I've put on the upstairs landing.....a part of the house which has previously been very sparsely furnished:


I wonder what I'll find at the auction this week.........when I'm perusing what's on offer.....at 11.37am.....precisely.

Rx

Wednesday, 14 November 2012

Topiary.

I have been busily putting in the hard yards in the garden:


Weeding, weeding, weeding and mulching.....and weeding. Last year, when I was desperately trying to eradicate an outbreak of twitch in this very same garden bed I stumbled upon Organic Sugar Cane Mulch....it is fabulous as it turns into a sort of garden carpet which smothers weeds.....well, for a while at least.
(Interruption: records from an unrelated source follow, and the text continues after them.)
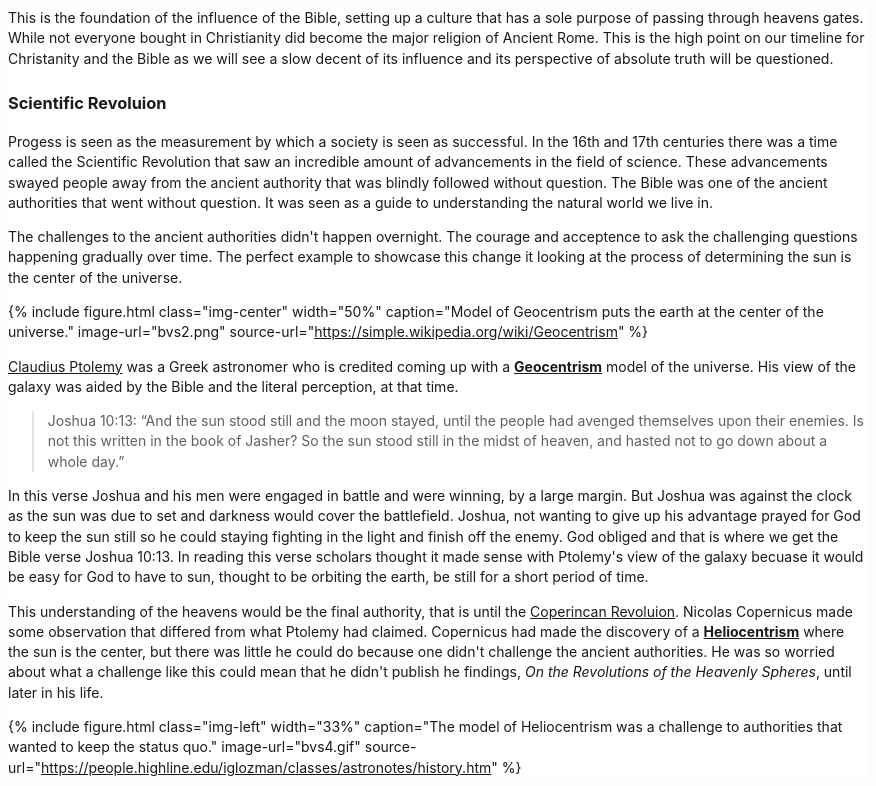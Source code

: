 This is the foundation of the influence of the Bible, setting up a culture that has a sole purpose of passing through heavens gates. While not everyone bought in Christianity did become the major religion of Ancient Rome. This is the high point on our timeline for Christanity and the Bible as we will see a slow decent of its influence and its perspective of absolute truth will be questioned. 

### Scientific Revoluion

Progess is seen as the measurement by which a society is seen as successful. In the 16th and 17th centuries there was a time called the Scientific Revolution that saw an incredible amount of advancements in the field of science. These advancements swayed people away from the ancient authority that was blindly followed without question. The Bible was one of the ancient authorities that went without question. It was seen as a guide to understanding the natural world we live in. 

The challenges to the ancient authorities didn't happen overnight. The courage and acceptence to ask the challenging questions happening gradually over time. The perfect example to showcase this change it looking at the process of determining the sun is the center of the universe. 

{% include figure.html
  class="img-center"
  width="50%"
  caption="Model of Geocentrism puts the earth at the center of the universe."
  image-url="bvs2.png"
  source-url="https://simple.wikipedia.org/wiki/Geocentrism"
%}

[Claudius Ptolemy]( https://en.wikipedia.org/wiki/Ptolemy) was a Greek astronomer who is credited coming up with a [**Geocentrism**](https://en.wikipedia.org/wiki/Geocentric_model) model of the universe. His view of the galaxy was aided by the Bible and the literal perception, at that time.  

>Joshua 10:13: “And the sun stood still and the moon stayed, until the people had avenged themselves upon their enemies. Is not this written in the book of Jasher? So the sun stood still in the midst of heaven, and hasted not to go down about a whole day.” 

In this verse Joshua and his men were engaged in battle and were winning, by a large margin. But Joshua was against the clock as the sun was due to set and darkness would cover the battlefield. Joshua, not wanting to give up his advantage prayed for God to keep the sun still so he could staying fighting in the light and finish off the enemy. God obliged and that is where we get the Bible verse Joshua 10:13. In reading this verse scholars thought it made sense with Ptolemy's view of the galaxy becuase it would be easy for God to have to sun, thought to be orbiting the earth, be still for a short period of time. 

This understanding of the heavens would be the final authority, that is until the [Coperincan Revoluion](https://en.wikipedia.org/wiki/Copernican_Revolution). Nicolas Copernicus made some observation that differed from what Ptolemy had claimed. Copernicus had made the discovery of a [**Heliocentrism**](https://en.wikipedia.org/wiki/Heliocentrism) where the sun is the center, but there was little he could do because one didn't challenge the ancient authorities. He was so worried about what a challenge like this could mean that he didn't publish he findings, _On the Revolutions of the Heavenly Spheres_, until later in his life.    

{% include figure.html
  class="img-left"
  width="33%"
  caption="The model of Heliocentrism was a challenge to authorities that wanted to keep the status quo."
  image-url="bvs4.gif"
  source-url="https://people.highline.edu/iglozman/classes/astronotes/history.htm"
%}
My husband snickers and says that it may be labelled 'organic' yet once a chain smoking truckie has driven it all the way down to Hobart from Queensland, he is sure that it's not good for the environment.


It's good for my gardening state of mind though. Look how miraculously neat it's made my topiary border look:


Along with the hours last week that I spent trimming it all with a pair of scissors. I have a bit of a thing for English Box topiary and grew all of my own from cuttings. It only took about six years for my hedges to join up:


And long periods of time were involved in creating these standards:




This poor rooster that looks like a reindeer is in a bit of trouble as it's roots somehow became waterlogged:


I'm hoping that I can resuscitate it by re potting it with new compost. Fingers crossed, as I've been cultivating it for eleven years.

Gardening is all about patience. A virtue I'll admit I'm not very good at, and I know this for a fact because I have a garden and four children. I'm working on it, though.